WORK REQUEST: Beneath this line is the data. Output exactly the lines from the line with "3:30 – 4:00" to the line with "know any programming?", both ends included, and nothing more.

DATA PROVIDED:

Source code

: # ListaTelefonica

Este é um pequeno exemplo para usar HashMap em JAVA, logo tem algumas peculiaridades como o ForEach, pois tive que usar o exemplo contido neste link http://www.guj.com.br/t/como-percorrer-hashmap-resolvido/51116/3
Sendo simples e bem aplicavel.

==

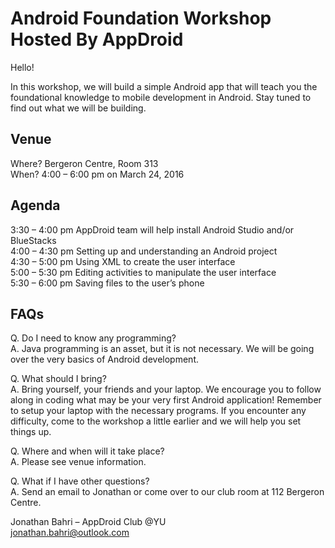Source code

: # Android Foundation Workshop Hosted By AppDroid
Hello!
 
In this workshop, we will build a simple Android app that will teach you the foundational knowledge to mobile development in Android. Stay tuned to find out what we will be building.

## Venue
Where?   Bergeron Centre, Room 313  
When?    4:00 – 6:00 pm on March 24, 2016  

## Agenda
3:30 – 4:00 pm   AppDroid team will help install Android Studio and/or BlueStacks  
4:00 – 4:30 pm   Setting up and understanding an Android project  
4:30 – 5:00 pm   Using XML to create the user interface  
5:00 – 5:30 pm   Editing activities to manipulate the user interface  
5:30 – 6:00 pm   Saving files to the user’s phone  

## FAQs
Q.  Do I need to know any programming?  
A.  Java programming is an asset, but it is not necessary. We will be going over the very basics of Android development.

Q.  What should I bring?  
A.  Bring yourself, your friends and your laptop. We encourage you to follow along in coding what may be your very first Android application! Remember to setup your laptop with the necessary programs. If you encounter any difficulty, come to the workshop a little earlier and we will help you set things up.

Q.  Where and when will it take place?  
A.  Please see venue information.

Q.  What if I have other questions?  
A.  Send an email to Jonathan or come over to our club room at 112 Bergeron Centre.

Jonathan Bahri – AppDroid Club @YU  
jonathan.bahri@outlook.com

EXERCISE SOLUTION:
3:30 – 4:00 pm   AppDroid team will help install Android Studio and/or BlueStacks  
4:00 – 4:30 pm   Setting up and understanding an Android project  
4:30 – 5:00 pm   Using XML to create the user interface  
5:00 – 5:30 pm   Editing activities to manipulate the user interface  
5:30 – 6:00 pm   Saving files to the user’s phone  

## FAQs
Q.  Do I need to know any programming?  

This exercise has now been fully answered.